14年も前から断熱窓の提案に驚愕 インテリックス「青山リノベーションスタジオ」
「青山リノベーションスタジオ」
インテリックスグループのインテリックス空間設計の個人向けショールーム「青山リノベーションスタジオ」を7月3日見学した。14年も前から断熱窓(二重サッシ)の提案を行っているのに驚愕した。
リニューアルでは、「生活課題の解決」と「多様化する高品質ニーズへの対応」をコンセプトに、最新設備を展示するだけではなく「どんな暮らしが実現できるのか」を提案できるショールームとなっている。
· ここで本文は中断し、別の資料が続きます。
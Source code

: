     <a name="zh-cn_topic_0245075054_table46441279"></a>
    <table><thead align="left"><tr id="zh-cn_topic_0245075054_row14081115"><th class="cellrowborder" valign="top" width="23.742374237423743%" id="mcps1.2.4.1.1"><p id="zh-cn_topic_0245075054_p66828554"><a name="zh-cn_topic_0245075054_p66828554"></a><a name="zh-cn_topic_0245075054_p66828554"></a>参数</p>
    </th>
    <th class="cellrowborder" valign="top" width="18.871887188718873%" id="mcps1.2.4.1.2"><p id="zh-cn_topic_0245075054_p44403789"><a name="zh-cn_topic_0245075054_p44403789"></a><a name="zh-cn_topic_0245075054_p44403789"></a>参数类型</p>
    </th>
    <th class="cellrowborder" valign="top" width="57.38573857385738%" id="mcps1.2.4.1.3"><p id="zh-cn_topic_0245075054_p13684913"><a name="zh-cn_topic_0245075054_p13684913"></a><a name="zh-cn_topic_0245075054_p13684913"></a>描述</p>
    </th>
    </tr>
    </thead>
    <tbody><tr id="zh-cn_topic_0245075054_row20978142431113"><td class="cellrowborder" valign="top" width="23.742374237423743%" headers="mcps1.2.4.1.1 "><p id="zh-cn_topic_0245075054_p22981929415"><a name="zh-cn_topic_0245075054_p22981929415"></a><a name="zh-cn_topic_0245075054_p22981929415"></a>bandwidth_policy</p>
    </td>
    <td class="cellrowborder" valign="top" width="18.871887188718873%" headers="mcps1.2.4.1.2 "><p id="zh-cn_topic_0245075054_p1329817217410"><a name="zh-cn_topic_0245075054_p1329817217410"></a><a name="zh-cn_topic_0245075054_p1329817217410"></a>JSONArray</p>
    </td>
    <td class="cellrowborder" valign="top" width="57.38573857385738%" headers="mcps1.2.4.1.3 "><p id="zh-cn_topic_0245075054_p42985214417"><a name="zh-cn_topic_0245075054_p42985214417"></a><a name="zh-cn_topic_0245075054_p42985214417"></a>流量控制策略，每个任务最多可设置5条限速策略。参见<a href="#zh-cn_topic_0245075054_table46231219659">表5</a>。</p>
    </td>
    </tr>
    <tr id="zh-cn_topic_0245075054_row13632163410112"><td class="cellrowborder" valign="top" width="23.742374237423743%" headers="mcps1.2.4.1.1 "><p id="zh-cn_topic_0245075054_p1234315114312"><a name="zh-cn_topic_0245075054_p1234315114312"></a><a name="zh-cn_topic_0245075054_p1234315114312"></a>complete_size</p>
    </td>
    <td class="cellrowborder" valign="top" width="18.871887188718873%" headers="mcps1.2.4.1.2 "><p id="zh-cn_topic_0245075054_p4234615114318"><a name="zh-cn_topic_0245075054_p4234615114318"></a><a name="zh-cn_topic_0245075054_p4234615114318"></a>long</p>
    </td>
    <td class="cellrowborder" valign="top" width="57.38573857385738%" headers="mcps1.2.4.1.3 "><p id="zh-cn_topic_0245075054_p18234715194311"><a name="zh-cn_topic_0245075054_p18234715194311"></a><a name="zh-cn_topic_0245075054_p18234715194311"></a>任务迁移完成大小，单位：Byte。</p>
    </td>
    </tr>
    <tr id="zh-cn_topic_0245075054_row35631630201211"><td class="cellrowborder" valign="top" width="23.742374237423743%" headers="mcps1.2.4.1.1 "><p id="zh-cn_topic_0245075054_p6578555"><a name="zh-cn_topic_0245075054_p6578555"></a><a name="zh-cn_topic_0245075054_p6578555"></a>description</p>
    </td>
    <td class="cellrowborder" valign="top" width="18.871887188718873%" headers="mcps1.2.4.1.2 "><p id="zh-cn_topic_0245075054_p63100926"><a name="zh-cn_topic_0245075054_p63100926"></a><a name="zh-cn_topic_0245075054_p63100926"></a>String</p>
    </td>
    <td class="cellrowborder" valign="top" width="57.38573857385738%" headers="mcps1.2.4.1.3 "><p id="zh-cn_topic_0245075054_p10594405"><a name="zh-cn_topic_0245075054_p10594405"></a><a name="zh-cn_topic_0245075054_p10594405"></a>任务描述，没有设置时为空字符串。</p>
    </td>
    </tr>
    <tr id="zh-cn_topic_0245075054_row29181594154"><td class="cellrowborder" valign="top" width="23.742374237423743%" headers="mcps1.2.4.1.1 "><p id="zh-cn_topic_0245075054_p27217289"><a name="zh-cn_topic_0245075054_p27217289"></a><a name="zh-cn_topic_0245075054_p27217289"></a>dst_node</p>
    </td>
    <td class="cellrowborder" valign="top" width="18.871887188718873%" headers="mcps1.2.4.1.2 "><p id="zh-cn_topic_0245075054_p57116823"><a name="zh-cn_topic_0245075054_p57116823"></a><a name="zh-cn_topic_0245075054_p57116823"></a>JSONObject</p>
スタジオでは、断熱窓(Low-E樹脂サッシ)の施工例や、飛騨高山の家具を採用し、床は突板仕上げのヘリンボーン、電動カーテンとブラインド、キッチン動線、限られた収納スペースを有効に活用する提案などが体験できるようになっている。
同社リノベーションデザイン部部長・阿部貴氏は、「コロナ以降、資材の高騰、職人工賃の上昇が続いており、フルリノベの単価は2~3割はアップしている。今後も工事単価は上昇すると思われ、なるべく早めに決断されるのをお勧めしたい」とアドバイスしている。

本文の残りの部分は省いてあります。